Analog synthesisers are cool. Period. Squelchy or sweeping filters, warm, organic and lovely. And what do guitarists get to rival these? A wah pedal. A black box that you rest your foot on and go wackawackawacka. OK, that’s doing wah pedals a big disservice (they’re a cornerstone of the electric guitar sound) and the ‘auto-wah’ has been around for years in various guises, so what makes Primer stand out from the crowd? The answer is where we started.
The synth thing was the starting point. The filters. If you’re not familiar with the term, just think ‘EQ’ or tone controls – they filter out the frequencies that you don’t want to hear or boost the ones that you do. Then you might have a ‘resonance’ control. This lets you govern how accentuated the filter sounds, whether it’s subtle or pronounced. Guitarists aren’t normally trusted with this stuff – you can ‘roll off the highs’ or ‘cut the mids’, but why not really get it there and sculpt your ‘tone’?
So far so good, but a wah pedal lets you control the filter while you’re playing. So does Primer, in two ways:
Firstly there’s the ‘ENV’ or envelope setting. It detects how hard you’re picking your strings and moves the filter point accordingly, like moving the treadle on your wah. With the Resonance control most of the way down, Primer does an awfully good impression of a wah pedal, only you’re not having to think about moving your foot. Turn up the Resonance and we start to leave the familiar and move into more dramatic territory, it gets all ‘synthey’.
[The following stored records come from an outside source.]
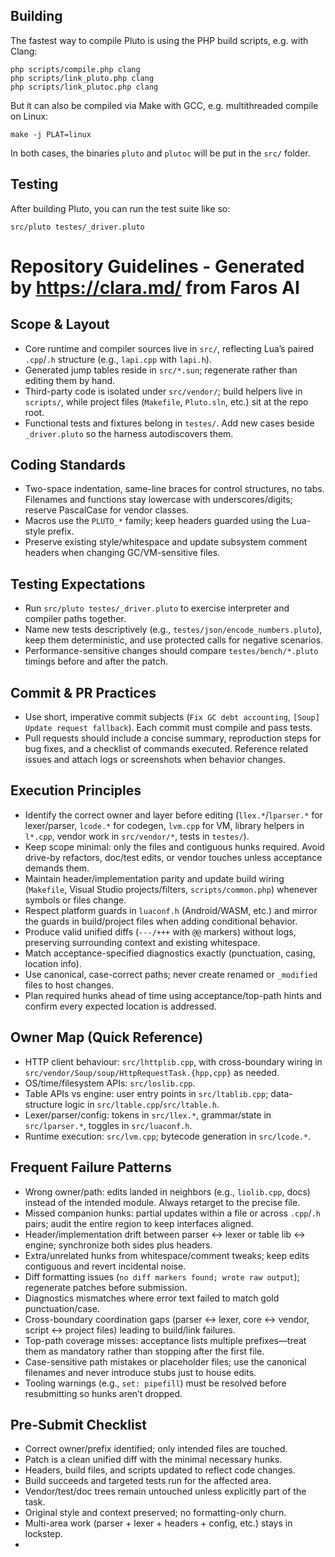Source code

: ## Building

The fastest way to compile Pluto is using the PHP build scripts, e.g. with Clang:
```
php scripts/compile.php clang
php scripts/link_pluto.php clang
php scripts/link_plutoc.php clang
```

But it can also be compiled via Make with GCC, e.g. multithreaded compile on Linux:
```
make -j PLAT=linux
```

In both cases, the binaries `pluto` and `plutoc` will be put in the `src/` folder.

## Testing

After building Pluto, you can run the test suite like so:
```
src/pluto testes/_driver.pluto
```

# Repository Guidelines - Generated by https://clara.md/ from Faros AI

## Scope & Layout
- Core runtime and compiler sources live in `src/`, reflecting Lua’s paired `.cpp`/`.h` structure (e.g., `lapi.cpp` with `lapi.h`).
- Generated jump tables reside in `src/*.sun`; regenerate rather than editing them by hand.
- Third-party code is isolated under `src/vendor/`; build helpers live in `scripts/`, while project files (`Makefile`, `Pluto.sln`, etc.) sit at the repo root.
- Functional tests and fixtures belong in `testes/`. Add new cases beside `_driver.pluto` so the harness autodiscovers them.

## Coding Standards
- Two-space indentation, same-line braces for control structures, no tabs. Filenames and functions stay lowercase with underscores/digits; reserve PascalCase for vendor classes.
- Macros use the `PLUTO_*` family; keep headers guarded using the Lua-style prefix.
- Preserve existing style/whitespace and update subsystem comment headers when changing GC/VM-sensitive files.

## Testing Expectations
- Run `src/pluto testes/_driver.pluto` to exercise interpreter and compiler paths together.
- Name new tests descriptively (e.g., `testes/json/encode_numbers.pluto`), keep them deterministic, and use protected calls for negative scenarios.
- Performance-sensitive changes should compare `testes/bench/*.pluto` timings before and after the patch.

## Commit & PR Practices
- Use short, imperative commit subjects (`Fix GC debt accounting`, `[Soup] Update request fallback`). Each commit must compile and pass tests.
- Pull requests should include a concise summary, reproduction steps for bug fixes, and a checklist of commands executed. Reference related issues and attach logs or screenshots when behavior changes.

## Execution Principles
- Identify the correct owner and layer before editing (`llex.*`/`lparser.*` for lexer/parser, `lcode.*` for codegen, `lvm.cpp` for VM, library helpers in `l*.cpp`, vendor work in `src/vendor/*`, tests in `testes/`).
- Keep scope minimal: only the files and contiguous hunks required. Avoid drive-by refactors, doc/test edits, or vendor touches unless acceptance demands them.
- Maintain header/implementation parity and update build wiring (`Makefile`, Visual Studio projects/filters, `scripts/common.php`) whenever symbols or files change.
- Respect platform guards in `luaconf.h` (Android/WASM, etc.) and mirror the guards in build/project files when adding conditional behavior.
- Produce valid unified diffs (`---/+++` with `@@` markers) without logs, preserving surrounding context and existing whitespace.
- Match acceptance-specified diagnostics exactly (punctuation, casing, location info).
- Use canonical, case-correct paths; never create renamed or `_modified` files to host changes.
- Plan required hunks ahead of time using acceptance/top-path hints and confirm every expected location is addressed.

## Owner Map (Quick Reference)
- HTTP client behaviour: `src/lhttplib.cpp`, with cross-boundary wiring in `src/vendor/Soup/soup/HttpRequestTask.{hpp,cpp}` as needed.
- OS/time/filesystem APIs: `src/loslib.cpp`.
- Table APIs vs engine: user entry points in `src/ltablib.cpp`; data-structure logic in `src/ltable.cpp`/`src/ltable.h`.
- Lexer/parser/config: tokens in `src/llex.*`, grammar/state in `src/lparser.*`, toggles in `src/luaconf.h`.
- Runtime execution: `src/lvm.cpp`; bytecode generation in `src/lcode.*`.

## Frequent Failure Patterns
- Wrong owner/path: edits landed in neighbors (e.g., `liolib.cpp`, docs) instead of the intended module. Always retarget to the precise file.
- Missed companion hunks: partial updates within a file or across `.cpp`/`.h` pairs; audit the entire region to keep interfaces aligned.
- Header/implementation drift between parser ↔ lexer or table lib ↔ engine; synchronize both sides plus headers.
- Extra/unrelated hunks from whitespace/comment tweaks; keep edits contiguous and revert incidental noise.
- Diff formatting issues (`no diff markers found; wrote raw output`); regenerate patches before submission.
- Diagnostics mismatches where error text failed to match gold punctuation/case.
- Cross-boundary coordination gaps (parser ↔ lexer, core ↔ vendor, script ↔ project files) leading to build/link failures.
- Top-path coverage misses: acceptance lists multiple prefixes—treat them as mandatory rather than stopping after the first file.
- Case-sensitive path mistakes or placeholder files; use the canonical filenames and never introduce stubs just to house edits.
- Tooling warnings (e.g., `set: pipefill`) must be resolved before resubmitting so hunks aren’t dropped.

## Pre-Submit Checklist
- Correct owner/prefix identified; only intended files are touched.
- Patch is a clean unified diff with the minimal necessary hunks.
- Headers, build files, and scripts updated to reflect code changes.
- Build succeeds and targeted tests run for the affected area.
- Vendor/test/doc trees remain untouched unless explicitly part of the task.
- Original style and context preserved; no formatting-only churn.
- Multi-area work (parser + lexer + headers + config, etc.) stays in lockstep.
-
Secondly, there’s the ‘LFO’ (low frequency oscillator) setting. Instead of following your picking dynamics, it sweeps the filter for you at the speed you set. The Resonance control comes in handy again here, acting like a ‘depth’ setting – giving you the option to dial in straight forward wah tones, or odd phase-y or tremolo-ey sounds.
Primer is not only a guitarist’s tool, it also sounds devastating with Bass and sublime with keys.